For its first steps into the motherland, Disney followed the lead of Stage Entertainment, the Euro production company that licenses Disney shows abroad and is backing the Moscow incarnation.
“I would call the musical market in Russia a virgin market,” says Dmitry Bogachev, managing director of Stage Entertainment Russia.
According to Bogachev, Western-style tuners have been around in Russia really only since 2001. Some, like “42nd Street,” have proved too American to catch on.
“But there are some universal products,” Bogachev notes. Like, for instance, Abba: Stage’s production of “Mamma Mia!” ran in Moscow for 19 months.
“Beauty” also is doing well, logging a record-breaking advance of 50,000 ticket sales, Bogachev says. He hopes the show will play until summer, then tour to two or three other cities in Russia before maybe swinging back for a second season in Moscow.
The musical is helped along by the fact that Russian auds, like American ones, are extremely familiar with the 1991 animated pic on which “Beauty” is based. (Possibly from pirated DVDs, but still…)
Stage also had a sense of the potential going in, after conducting surveys and telephone polls to gauge what might attract the country’s theatergoers. After all, Russia may have more of a Euro influence than Asia, but there’s still something of a cultural divide.
“Before the ’80s, we had a different level of information,” Bogachev says. “There was an iron curtain, and some things were behind it.”
Meanwhile, as the economy collapses, the Mellon Foundation is handing out cash.
OK, that’s maybe an exaggeration. But over the last several weeks, as most legit news has focused on the potentially dire fallout of a global fiscal crisis, several stories have cropped up in which the Andrew W. Mellon Foundation has awarded major sums to performing arts orgs all over the country.
There’s the array of grants, ranging from $400,000 to $1 million each, handed out to playwright development companies and theaters such as New Dramatists and Minneapolis’ Playwrights’ Center. There’s the Mellon-funded creation of a new salaried position, the master writer chair, at the Public Theater. Oh, also the $2 million that went to Playwrights Horizons for the development of new tuners.

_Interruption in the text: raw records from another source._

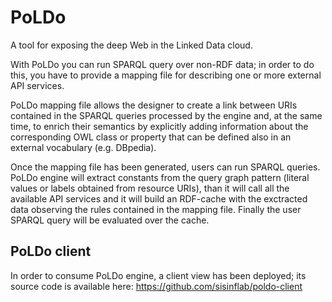 # PoLDo
A tool for exposing the deep Web in the Linked Data cloud.

With PoLDo you can run SPARQL query over non-RDF data; 
in order to do this, you have to provide a mapping file for describing one or more external API services.

PoLDo mapping file allows the designer to create a link between URIs contained in the SPARQL queries 
processed by the engine and, at the same time, to enrich their semantics by explicitly 
adding information about the corresponding OWL class or property that can be defined also 
in an external vocabulary (e.g. DBpedia).

Once the mapping file has been generated, users can run SPARQL queries. 
PoLDo engine will extract constants from the query graph pattern 
(literal values or labels obtained from resource URIs), 
than it will call all the available API services and it will build an RDF-cache 
with the exctracted data observing the rules contained in the mapping file.
Finally the user SPARQL query will be evaluated over the cache.

## PoLDo client
In order to consume PoLDo engine, a client view has been deployed; its source code is available here: https://github.com/sisinflab/poldo-client
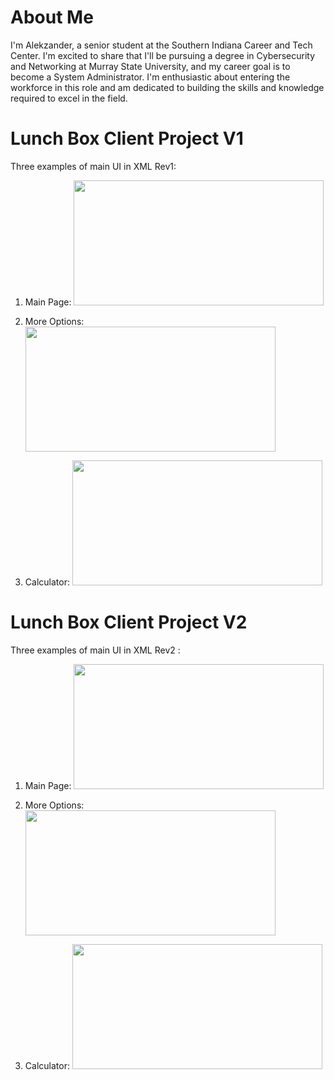 # About Me
I'm Alekzander, a senior student at the  Southern Indiana Career and Tech Center. I'm excited to share that I'll be pursuing a degree in Cybersecurity and Networking at Murray State University, and my career goal is to become a System Administrator. I'm enthusiastic about entering the workforce in this role and am dedicated to building the skills and knowledge required to excel in the field.

# Lunch Box Client Project V1

Three examples of main UI in XML Rev1:

1. Main Page:
<img src="https://github.com/ZMANG1980/Portfolio-/blob/main/Images/Main Page.png" height="200px" width="400px"></kbd><br>

2. More Options:
  <img src="https://https://github.com/ZMANG1980/Portfolio-/blob/main/Images/More Options.png" height="200px" width="400px"></kbd><br>

3. Calculator:
 <img src="https://github.com/ZMANG1980/Portfolio-/blob/main/ImagesCalculator.png" height="200px" width="400px"></kbd><br>

# Lunch Box Client Project V2

Three examples of main UI in XML Rev2 :

1. Main Page:
<img src="https://github.com/ZMANG1980/Portfolio-/blob/main/Images/Main Page v2.png" height="200px" width="400px"></kbd><br>

2. More Options:
<img src="https://github.com/ZMANG1980/Portfolio-/blob/main/Images/More Options v2.png" height="200px" width="400px"></kbd><br>

3. Calculator:
<img src="https://github.com/ZMANG1980/Portfolio-/blob/main/Images/Calculator v2.png" height="200px" width="400px"></kbd><br>






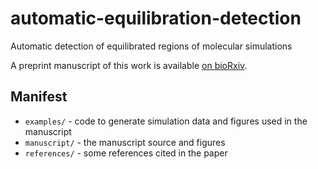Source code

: automatic-equilibration-detection
=================================

Automatic detection of equilibrated regions of molecular simulations

A preprint manuscript of this work is available [on bioRxiv](http://biorxiv.org/content/early/2015/06/29/021659).

## Manifest
* `examples/` - code to generate simulation data and figures used in the manuscript
* `manuscript/` - the manuscript source and figures
* `references/` - some references cited in the paper
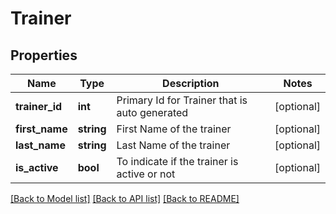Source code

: # Trainer

## Properties
Name | Type | Description | Notes
------------ | ------------- | ------------- | -------------
**trainer_id** | **int** | Primary Id for Trainer that is auto generated | [optional] 
**first_name** | **string** | First Name of the trainer | [optional] 
**last_name** | **string** | Last Name of the trainer | [optional] 
**is_active** | **bool** | To indicate if the trainer is active or not | [optional] 

[[Back to Model list]](../../README.md#documentation-for-models) [[Back to API list]](../../README.md#documentation-for-api-endpoints) [[Back to README]](../../README.md)

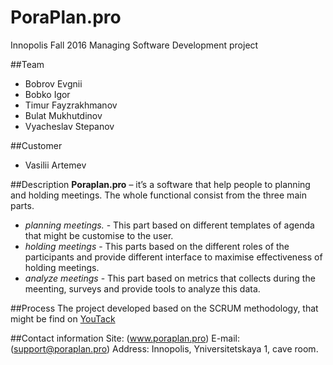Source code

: # PoraPlan.pro
Innopolis Fall 2016 Managing Software Development project

##Team
- Bobrov Evgnii
- Bobko Igor
- Timur Fayzrakhmanov
- Bulat Mukhutdinov
- Vyacheslav Stepanov

##Customer
- Vasilii Artemev

##Description
__Poraplan.pro__ – it’s a software that help people to planning and holding meetings.
The whole functional consist from the three main parts.
-	_planning meetings._ - This part based on different templates of agenda that might be customise to the user.
-	_holding meetings_ - This parts based on the different roles of the participants and provide different interface to maximise effectiveness of holding meetings.
-	_analyze meetings_ - This part based on metrics that collects during the meenting, surveys and provide tools to analyze this data.

##Process
The project developed based on the SCRUM methodology, that might be find on [YouTack](http://www.poraplan.pro:8081/dashboard)

##Contact information
Site: (www.poraplan.pro)
E-mail: (support@poraplan.pro)
Address: Innopolis, Yniversitetskaya 1, cave room.





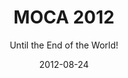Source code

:---
title: "MOCA 2012"
subtitle: "Until the End of the World!"
date: 2012-08-24
externalUrl: "https://moca2012.olografix.org/"
---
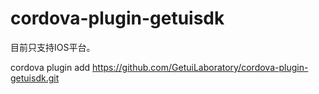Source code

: # cordova-plugin-getuisdk

目前只支持IOS平台。

cordova plugin add https://github.com/GetuiLaboratory/cordova-plugin-getuisdk.git

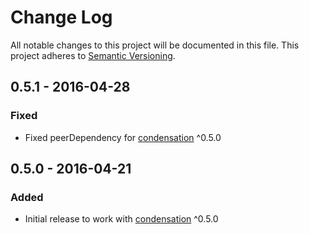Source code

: # Change Log
All notable changes to this project will be documented in this file.
This project adheres to [Semantic Versioning](http://semver.org/).

## 0.5.1 - 2016-04-28
### Fixed
- Fixed peerDependency for [condensation][condensation-url] ^0.5.0

## 0.5.0 - 2016-04-21
### Added
- Initial release to work with [condensation][condensation-url] ^0.5.0


[condensation-url]: https://github.com/SungardAS/condensation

It’s mostly an accident of timing, says Diane Ragsdale, the foundation’s associate program officer for the performing arts. The philanthropic org had committed to most of these initiatives months before the economic sky began falling.
Theaters always are among the companies to receive multi-year funding from the foundation, which doles out about $28 million to performing arts orgs in an average annum, according to Ragsdale. This year many of the projects to receive coin aim to redefine the existing infrastructures of legit institutions and creative development.
Still, it does seem a bit like the foundation, which gets its cash from interest earned off the unimaginably huge Mellon fortune, has nothing to fear from the current economic situation.
It’s true there’s nothing traumatic on the horizon. “But we all anticipate budgets will tighten, including ours,” Ragsdale says.